Halaman:Antologi Cerita Rakyat Sumatra Barat Kisah Tiga Saudara.pdf/17

Dari Wikisumber bahasa Indonesia, perpustakaan bebas
Halaman ini tervalidasi

Wajahnya gelisah memandang tebing. Murai coba meredakan.

"Percayalah," ucapnya singkat.

Kemudian, mereka menyatukan beberapa sulur. Di ujungnya, cabang kayu terikat kuat. Rondok mengambil ancang-ancang.

Lemparan pertama gagal. Baru dilemparan ketiga berhasil. Sulur melilit batang kayu dengan sempurna.

Rondok pertama memanjat. Setelah memeriksa batang kayu, ia makin yakin. Bonsu berikutnya. Murai dan Rondok terus memberikan semangat. Saat giliran Murai, ia memanjat dengan ligat.

Batang kayu kedua lebih susah. Namun, Rondok berhasil. la menghentakkan sulur. Bulir batu berjatuhan.

"Perlahan saja, Kak,” kata Murai.

Rondok memanjat lebih hati-hati.

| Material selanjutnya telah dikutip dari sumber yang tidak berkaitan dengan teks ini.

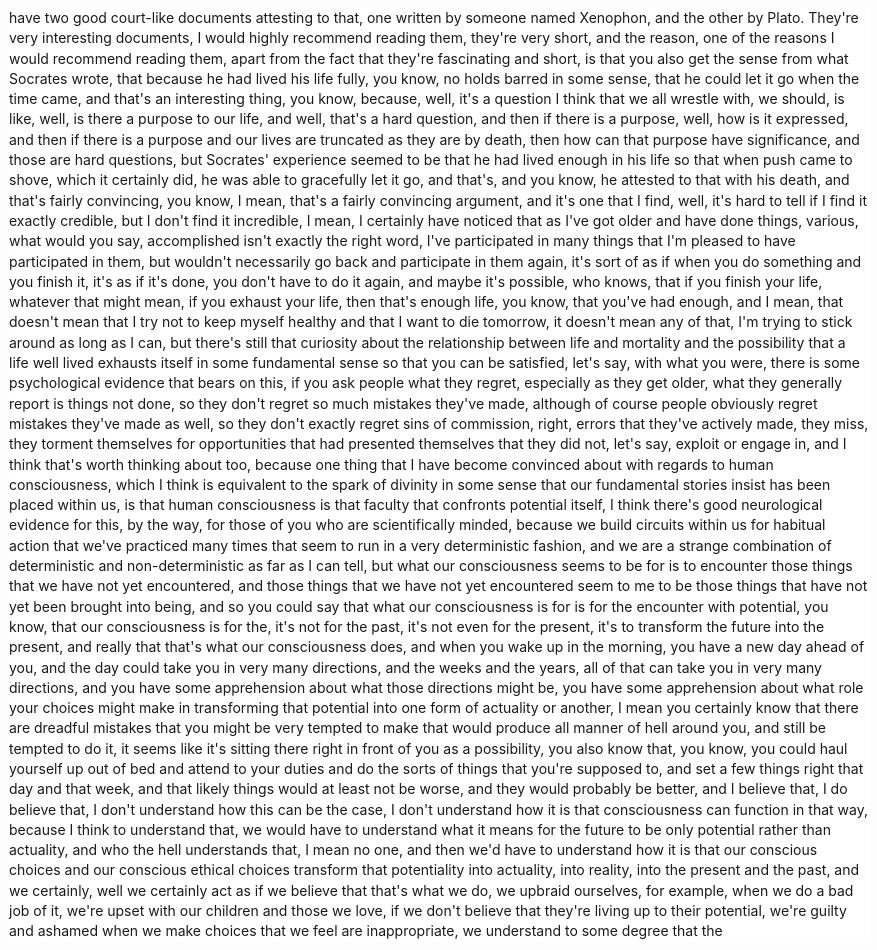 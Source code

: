 have two good court-like documents attesting to that, one written by someone named Xenophon, and the other by Plato. They're very interesting documents, I would highly recommend reading them, they're very short, and the reason, one of the reasons I would recommend reading them, apart from the fact that they're fascinating and short, is that you also get the sense from what Socrates wrote, that because he had lived his life fully, you know, no holds barred in some sense, that he could let it go when the time came, and that's an interesting thing, you know, because, well, it's a question I think that we all wrestle with, we should, is like, well, is there a purpose to our life, and well, that's a hard question, and then if there is a purpose, well, how is it expressed, and then if there is a purpose and our lives are truncated as they are by death, then how can that purpose have significance, and those are hard questions, but Socrates' experience seemed to be that he had lived enough in his life so that when push came to shove, which it certainly did, he was able to gracefully let it go, and that's, and you know, he attested to that with his death, and that's fairly convincing, you know, I mean, that's a fairly convincing argument, and it's one that I find, well, it's hard to tell if I find it exactly credible, but I don't find it incredible, I mean, I certainly have noticed that as I've got older and have done things, various, what would you say, accomplished isn't exactly the right word, I've participated in many things that I'm pleased to have participated in them, but wouldn't necessarily go back and participate in them again, it's sort of as if when you do something and you finish it, it's as if it's done, you don't have to do it again, and maybe it's possible, who knows, that if you finish your life, whatever that might mean, if you exhaust your life, then that's enough life, you know, that you've had enough, and I mean, that doesn't mean that I try not to keep myself healthy and that I want to die tomorrow, it doesn't mean any of that, I'm trying to stick around as long as I can, but there's still that curiosity about the relationship between life and mortality and the possibility that a life well lived exhausts itself in some fundamental sense so that you can be satisfied, let's say, with what you were, there is some psychological evidence that bears on this, if you ask people what they regret, especially as they get older, what they generally report is things not done, so they don't regret so much mistakes they've made, although of course people obviously regret mistakes they've made as well, so they don't exactly regret sins of commission, right, errors that they've actively made, they miss, they torment themselves for opportunities that had presented themselves that they did not, let's say, exploit or engage in, and I think that's worth thinking about too, because one thing that I have become convinced about with regards to human consciousness, which I think is equivalent to the spark of divinity in some sense that our fundamental stories insist has been placed within us, is that human consciousness is that faculty that confronts potential itself, I think there's good neurological evidence for this, by the way, for those of you who are scientifically minded, because we build circuits within us for habitual action that we've practiced many times that seem to run in a very deterministic fashion, and we are a strange combination of deterministic and non-deterministic as far as I can tell, but what our consciousness seems to be for is to encounter those things that we have not yet encountered, and those things that we have not yet encountered seem to me to be those things that have not yet been brought into being, and so you could say that what our consciousness is for is for the encounter with potential, you know, that our consciousness is for the, it's not for the past, it's not even for the present, it's to transform the future into the present, and really that that's what our consciousness does, and when you wake up in the morning, you have a new day ahead of you, and the day could take you in very many directions, and the weeks and the years, all of that can take you in very many directions, and you have some apprehension about what those directions might be, you have some apprehension about what role your choices might make in transforming that potential into one form of actuality or another, I mean you certainly know that there are dreadful mistakes that you might be very tempted to make that would produce all manner of hell around you, and still be tempted to do it, it seems like it's sitting there right in front of you as a possibility, you also know that, you know, you could haul yourself up out of bed and attend to your duties and do the sorts of things that you're supposed to, and set a few things right that day and that week, and that likely things would at least not be worse, and they would probably be better, and I believe that, I do believe that, I don't understand how this can be the case, I don't understand how it is that consciousness can function in that way, because I think to understand that, we would have to understand what it means for the future to be only potential rather than actuality, and who the hell understands that, I mean no one, and then we'd have to understand how it is that our conscious choices and our conscious ethical choices transform that potentiality into actuality, into reality, into the present and the past, and we certainly, well we certainly act as if we believe that that's what we do, we upbraid ourselves, for example, when we do a bad job of it, we're upset with our children and those we love, if we don't believe that they're living up to their potential, we're guilty and ashamed when we make choices that we feel are inappropriate, we understand to some degree that the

Bonsu memejamkan mata ketika memanjat. Ia sampai dengan peluh dingin membasahi tubuh.

Saat Murai setengah jalan, Elang berkulik. Tidak satu, tapi dua. Elang putih dengan tubuh besar. Keduanya terbang mengelilingi batang kayu.

Murai terus memanjat. Elang mulai mendekati dirinya. Batang kayu bergoyang. Bonsu melihat sarang elang di ujung cabang. Ia menyentuh Rondok lalu menunjuk sarang.

"Tahan," teriak Rondok pada Murai. "Jangan buat gerakan berlebihan. Sarang itu bisa jatuh."

Murai melihat ke sarang elang. Pantas, tukas Murai dalam hati. Lalu, ia memandang elang itu. Tanpa sadar, ia berucap, "Kami tak akan menyakiti anak kalian."

Elang mengepakkan sayap. Menahan tubuhnya di udara. la memandang Murai. Matanya berkedip. Lalu, terbang menjauh.

Murai menghembuskan nafas lega. la terus memanjat.